Stone Initiatives answers your FAQs about slip resistance testing.
How much of a sample do you require for slip resistance testing before installation (in-lab testing)?
We usually require a minimum 5 pieces or tiles that are no smaller than 100mm x 150mm in area size for the wet pendulum test method. If you have a limited amount of sample and they are larger format, it is still possible to complete a test on your sample. In this case, please contact us for further information about sample requirements.
Are the slip resistance tests different for wet areas (such as a bathroom) and dry areas (such as a lobby)?
For a dry area such as an office lobby or shopping mall, we can complete both wet pendulum testing and dry slip resistance testing, to ensure that the surface meets the relevant requirements in both dry and wet scenarios (such as a spilled drink on a floor that would usually be dry).
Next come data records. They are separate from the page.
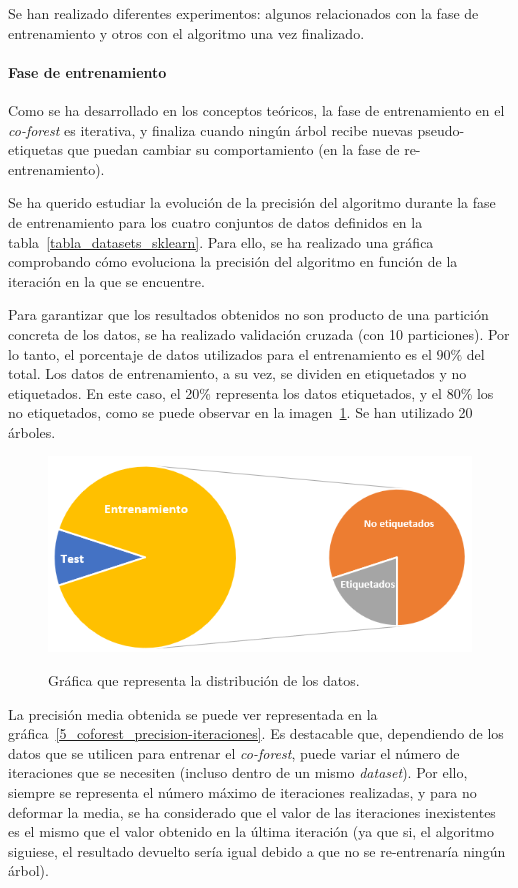 Se han realizado diferentes experimentos: algunos relacionados con la fase de entrenamiento y otros con el algoritmo una vez finalizado.

\paragraph{Fase de entrenamiento}

Como se ha desarrollado en los conceptos teóricos, la fase de entrenamiento en el \textit{co-forest} es iterativa, y finaliza cuando ningún árbol recibe nuevas pseudo-etiquetas que puedan cambiar su comportamiento (en la fase de re-entrenamiento).

Se ha querido estudiar la evolución de la precisión del algoritmo durante la fase de entrenamiento para los cuatro conjuntos de datos definidos en la tabla~\ref{tabla_datasets_sklearn}. Para ello, se ha realizado una gráfica comprobando cómo evoluciona la precisión del algoritmo en función de la iteración en la que se encuentre.

Para garantizar que los resultados obtenidos no son producto de una partición concreta de los datos, se ha realizado validación cruzada (con 10 particiones). Por lo tanto, el porcentaje de datos utilizados para el entrenamiento es el $90\%$ del total. Los datos de entrenamiento, a su vez, se dividen en etiquetados y no etiquetados. En este caso, el 20\% representa los datos etiquetados, y el 80\% los no etiquetados, como se puede observar en la imagen~\ref{5_entrenamiento_particiones}. Se han utilizado 20 árboles.

\begin{figure}[h]
	\caption{Gráfica que representa la distribución de los datos.}
	\centering
	\includegraphics[width=\textwidth]{../img/memoria/5_entrenamiento_particiones}
	\label{5_entrenamiento_particiones}
\end{figure}


 La precisión media obtenida se puede ver representada en la gráfica~\ref{5_coforest_precision-iteraciones}. Es destacable que, dependiendo de los datos que se utilicen para entrenar el \textit{co-forest}, puede variar el número de iteraciones que se necesiten (incluso dentro de un mismo \textit{dataset}). Por ello, siempre se representa el número máximo de iteraciones realizadas, y para no deformar la media, se ha considerado que el valor de las iteraciones inexistentes es el mismo que el valor obtenido en la última iteración (ya que si, el algoritmo siguiese, el resultado devuelto sería igual debido a que no se re-entrenaría ningún árbol).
For a wet area such as a public bathroom, we would generally only need to carry out wet pendulum testing. See our slip resistance testing page for more information or get in touch to discuss your project.
Is skid resistance the same as slip resistance?
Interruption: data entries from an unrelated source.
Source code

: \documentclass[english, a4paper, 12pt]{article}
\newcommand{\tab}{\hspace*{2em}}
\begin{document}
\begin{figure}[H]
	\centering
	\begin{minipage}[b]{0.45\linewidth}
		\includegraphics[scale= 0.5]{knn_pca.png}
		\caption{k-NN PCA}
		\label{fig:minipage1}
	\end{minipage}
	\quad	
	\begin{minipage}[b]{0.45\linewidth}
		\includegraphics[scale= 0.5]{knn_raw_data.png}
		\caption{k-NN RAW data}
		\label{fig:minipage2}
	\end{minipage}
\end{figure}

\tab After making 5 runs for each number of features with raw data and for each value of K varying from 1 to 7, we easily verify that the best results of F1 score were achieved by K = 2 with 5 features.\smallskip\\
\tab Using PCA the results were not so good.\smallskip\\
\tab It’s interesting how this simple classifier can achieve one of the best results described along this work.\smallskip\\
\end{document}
Slip resistance and skid resistance are tested in similar ways, but skid resistance testing is more relevant to roadways where there is the use of a softer rubber, like a sneaker or a car tyre.
What is accelerated wear testing?
Accelerated wear testing involves testing a surface to see how it will perform after a certain number of cycles (or scrubs) of wear. There is no set number of cycles that equates to a certain amount of real-life traffic, but a common gauge for a high traffic area is 500 cycles. If a surface still meets its slip resistance requirements after the 500 cycles carried out in an accelerated wear test, this indicates that the slip resistance of the surface has longevity.
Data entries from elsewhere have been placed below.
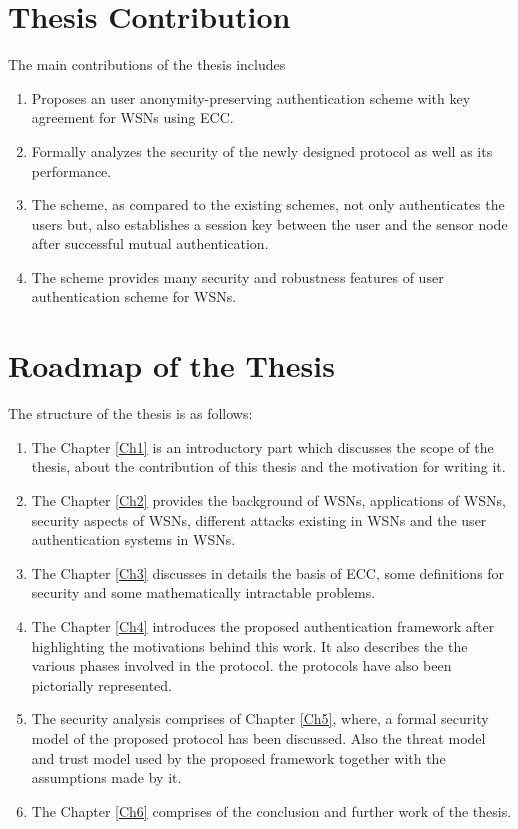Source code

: \documentclass[a4paper,12pt]{report}
\begin{document}
\section{Thesis Contribution}
The main contributions of the thesis includes
\begin{enumerate}
\item Proposes an user anonymity-preserving authentication scheme with key agreement for WSNs using ECC.
\item Formally analyzes the security of the newly designed protocol as well as its performance.
\item The scheme, as compared to the existing schemes, not only authenticates the users but,
also establishes a session key between the user and the sensor node
after successful mutual authentication.
\item The scheme provides many security and robustness features of user authentication scheme for WSNs.
\end{enumerate}

\section{Roadmap of the Thesis}
The structure of the thesis is as follows:
\begin{enumerate}
\item The Chapter \ref{Ch1} is an introductory part which
discusses the scope of the thesis, about the contribution of this
thesis and the motivation for writing it.

\item The Chapter \ref{Ch2} provides the background of WSNs,
applications of WSNs, security aspects of WSNs, different attacks
existing in WSNs and the user authentication systems in WSNs.

\item The Chapter \ref{Ch3} discusses in details
the basis of ECC, some definitions for security and some
mathematically intractable problems.

\item The Chapter \ref{Ch4} introduces the proposed
authentication framework after highlighting the motivations behind
this work. It also describes the the various phases involved in the
protocol. the protocols have also been pictorially represented.

\item The security analysis comprises of Chapter \ref{Ch5}, where, a formal
security model of the proposed protocol has been discussed. Also the
threat model and trust model used by the proposed framework together
with the assumptions made by it.

\item  The Chapter \ref{Ch6} comprises of the conclusion and further work of the thesis.
\end{enumerate}
\end{document}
Determining slip resistance after accelerated wear is becoming a critical part of testing programs, especially with so many new developments using stone flooring. Stone Initiatives performs standard accelerated wear testing to method SI-AWT:2016 that incorporates AS4586:2013 and is recognised by NATA.
What is an R-rating?
An R-rating is a classification achieved from an oil ramp test, which we don’t undertake at Stone Initiatives. Our slip resistance testing includes wet pendulum testing (which gives a P-rating) and dry slip resistance testing (which gives a D classification). The Standards Australia handbook (HB198:14) states a requirement for pendulum or ramp testing and these can be considered interchangeable. It’s also worth noting that ramp testing can’t be performed on site, making pendulum testing a more versatile test. An R-rating isn’t always required – chat with us about your slip resistance testing requirements.
What kind of information does a typical slip resistance test report tell us?
Our reports outline the slip resistance rating, and if it’s a new surface we give it a classification. We also provide useful comments on what the results mean – for example, what the ratings and classifications mean in terms of suitability for use on a proposed project. Our reports are more than just a list of numbers!